■ WHAT YOU ARE ASKED TO DO
Make an exact copy of the entries below with the pictures removed.
++++
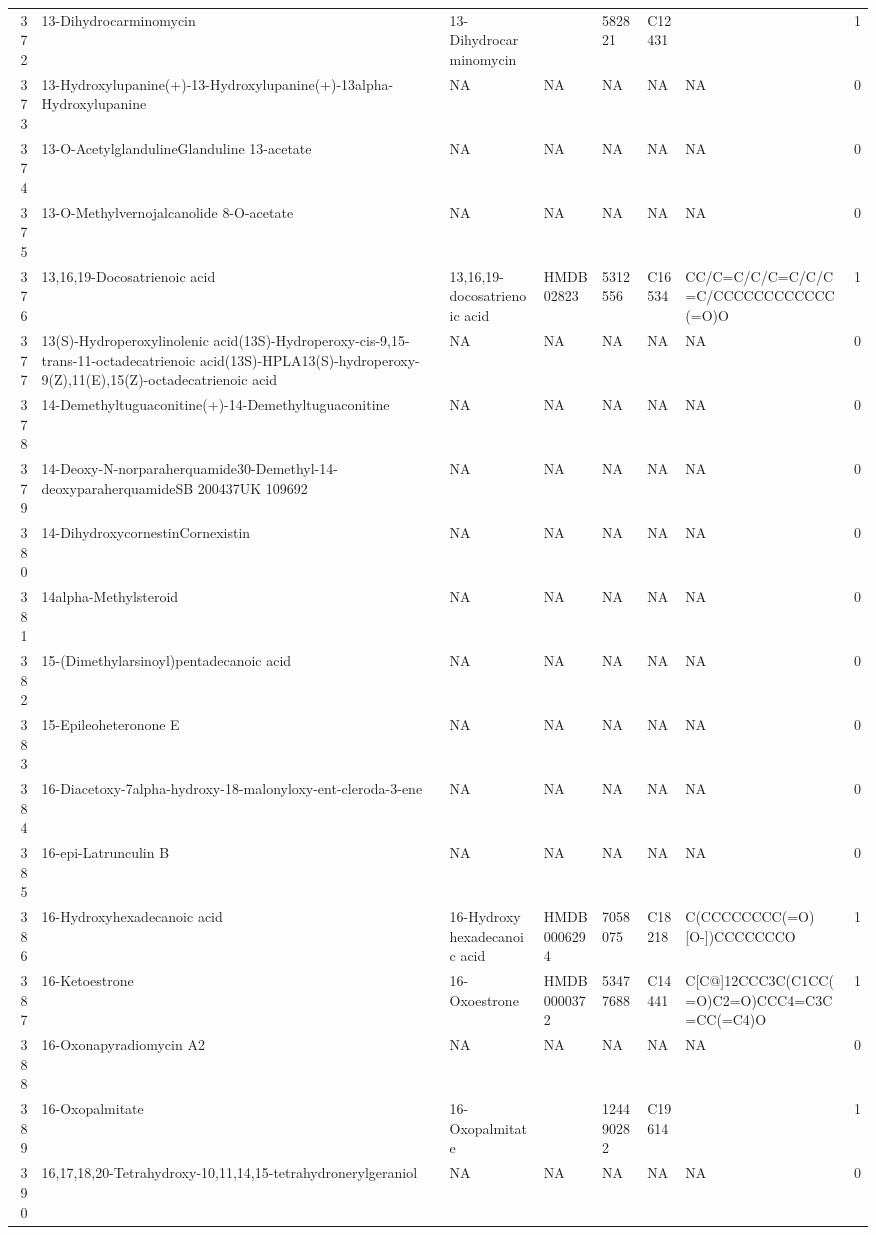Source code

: \documentclass[a4paper]{article}
\begin{document}
\begin{longtable}{rlllllll}
  372 & 13-Dihydrocarminomycin & 13-Dihydrocarminomycin &  & 582821 & C12431 &  & 1 \\ 
  373 & 13-Hydroxylupanine(+)-13-Hydroxylupanine(+)-13alpha-Hydroxylupanine & NA & NA & NA & NA & NA & 0 \\ 
  374 & 13-O-AcetylglandulineGlanduline 13-acetate & NA & NA & NA & NA & NA & 0 \\ 
  375 & 13-O-Methylvernojalcanolide 8-O-acetate & NA & NA & NA & NA & NA & 0 \\ 
  376 & 13,16,19-Docosatrienoic acid & 13,16,19-docosatrienoic acid & HMDB02823 & 5312556 & C16534 & CC/C=C/C/C=C/C/C=C/CCCCCCCCCCCC(=O)O & 1 \\ 
  377 & 13(S)-Hydroperoxylinolenic acid(13S)-Hydroperoxy-cis-9,15-trans-11-octadecatrienoic acid(13S)-HPLA13(S)-hydroperoxy-9(Z),11(E),15(Z)-octadecatrienoic acid & NA & NA & NA & NA & NA & 0 \\ 
  378 & 14-Demethyltuguaconitine(+)-14-Demethyltuguaconitine & NA & NA & NA & NA & NA & 0 \\ 
  379 & 14-Deoxy-N-norparaherquamide30-Demethyl-14-deoxyparaherquamideSB 200437UK 109692 & NA & NA & NA & NA & NA & 0 \\ 
  380 & 14-DihydroxycornestinCornexistin & NA & NA & NA & NA & NA & 0 \\ 
  381 & 14alpha-Methylsteroid & NA & NA & NA & NA & NA & 0 \\ 
  382 & 15-(Dimethylarsinoyl)pentadecanoic acid & NA & NA & NA & NA & NA & 0 \\ 
  383 & 15-Epileoheteronone E & NA & NA & NA & NA & NA & 0 \\ 
  384 & 16-Diacetoxy-7alpha-hydroxy-18-malonyloxy-ent-cleroda-3-ene & NA & NA & NA & NA & NA & 0 \\ 
  385 & 16-epi-Latrunculin B & NA & NA & NA & NA & NA & 0 \\ 
  386 & 16-Hydroxyhexadecanoic acid & 16-Hydroxy hexadecanoic acid & HMDB0006294 & 7058075 & C18218 & C(CCCCCCCC(=O)[O-])CCCCCCCO & 1 \\ 
  387 & 16-Ketoestrone & 16-Oxoestrone & HMDB0000372 & 53477688 & C14441 & C[C@]12CCC3C(C1CC(=O)C2=O)CCC4=C3C=CC(=C4)O & 1 \\ 
  388 & 16-Oxonapyradiomycin A2 & NA & NA & NA & NA & NA & 0 \\ 
  389 & 16-Oxopalmitate & 16-Oxopalmitate &  & 124490282 & C19614 &  & 1 \\ 
  390 & 16,17,18,20-Tetrahydroxy-10,11,14,15-tetrahydronerylgeraniol & NA & NA & NA & NA & NA & 0 \\ 

\end{longtable}
\end{document}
++++
■ YOUR SOLUTION
Source code

: \documentclass[a4paper]{article}
\begin{document}
\begin{longtable}{rlllllll}
  372 & 13-Dihydrocarminomycin & 13-Dihydrocarminomycin &  & 582821 & C12431 &  & 1 \\ 
  373 & 13-Hydroxylupanine(+)-13-Hydroxylupanine(+)-13alpha-Hydroxylupanine & NA & NA & NA & NA & NA & 0 \\ 
  374 & 13-O-AcetylglandulineGlanduline 13-acetate & NA & NA & NA & NA & NA & 0 \\ 
  375 & 13-O-Methylvernojalcanolide 8-O-acetate & NA & NA & NA & NA & NA & 0 \\ 
  376 & 13,16,19-Docosatrienoic acid & 13,16,19-docosatrienoic acid & HMDB02823 & 5312556 & C16534 & CC/C=C/C/C=C/C/C=C/CCCCCCCCCCCC(=O)O & 1 \\ 
  377 & 13(S)-Hydroperoxylinolenic acid(13S)-Hydroperoxy-cis-9,15-trans-11-octadecatrienoic acid(13S)-HPLA13(S)-hydroperoxy-9(Z),11(E),15(Z)-octadecatrienoic acid & NA & NA & NA & NA & NA & 0 \\ 
  378 & 14-Demethyltuguaconitine(+)-14-Demethyltuguaconitine & NA & NA & NA & NA & NA & 0 \\ 
  379 & 14-Deoxy-N-norparaherquamide30-Demethyl-14-deoxyparaherquamideSB 200437UK 109692 & NA & NA & NA & NA & NA & 0 \\ 
  380 & 14-DihydroxycornestinCornexistin & NA & NA & NA & NA & NA & 0 \\ 
  381 & 14alpha-Methylsteroid & NA & NA & NA & NA & NA & 0 \\ 
  382 & 15-(Dimethylarsinoyl)pentadecanoic acid & NA & NA & NA & NA & NA & 0 \\ 
  383 & 15-Epileoheteronone E & NA & NA & NA & NA & NA & 0 \\ 
  384 & 16-Diacetoxy-7alpha-hydroxy-18-malonyloxy-ent-cleroda-3-ene & NA & NA & NA & NA & NA & 0 \\ 
  385 & 16-epi-Latrunculin B & NA & NA & NA & NA & NA & 0 \\ 
  386 & 16-Hydroxyhexadecanoic acid & 16-Hydroxy hexadecanoic acid & HMDB0006294 & 7058075 & C18218 & C(CCCCCCCC(=O)[O-])CCCCCCCO & 1 \\ 
  387 & 16-Ketoestrone & 16-Oxoestrone & HMDB0000372 & 53477688 & C14441 & C[C@]12CCC3C(C1CC(=O)C2=O)CCC4=C3C=CC(=C4)O & 1 \\ 
  388 & 16-Oxonapyradiomycin A2 & NA & NA & NA & NA & NA & 0 \\ 
  389 & 16-Oxopalmitate & 16-Oxopalmitate &  & 124490282 & C19614 &  & 1 \\ 
  390 & 16,17,18,20-Tetrahydroxy-10,11,14,15-tetrahydronerylgeraniol & NA & NA & NA & NA & NA & 0 \\ 

\end{longtable}
\end{document}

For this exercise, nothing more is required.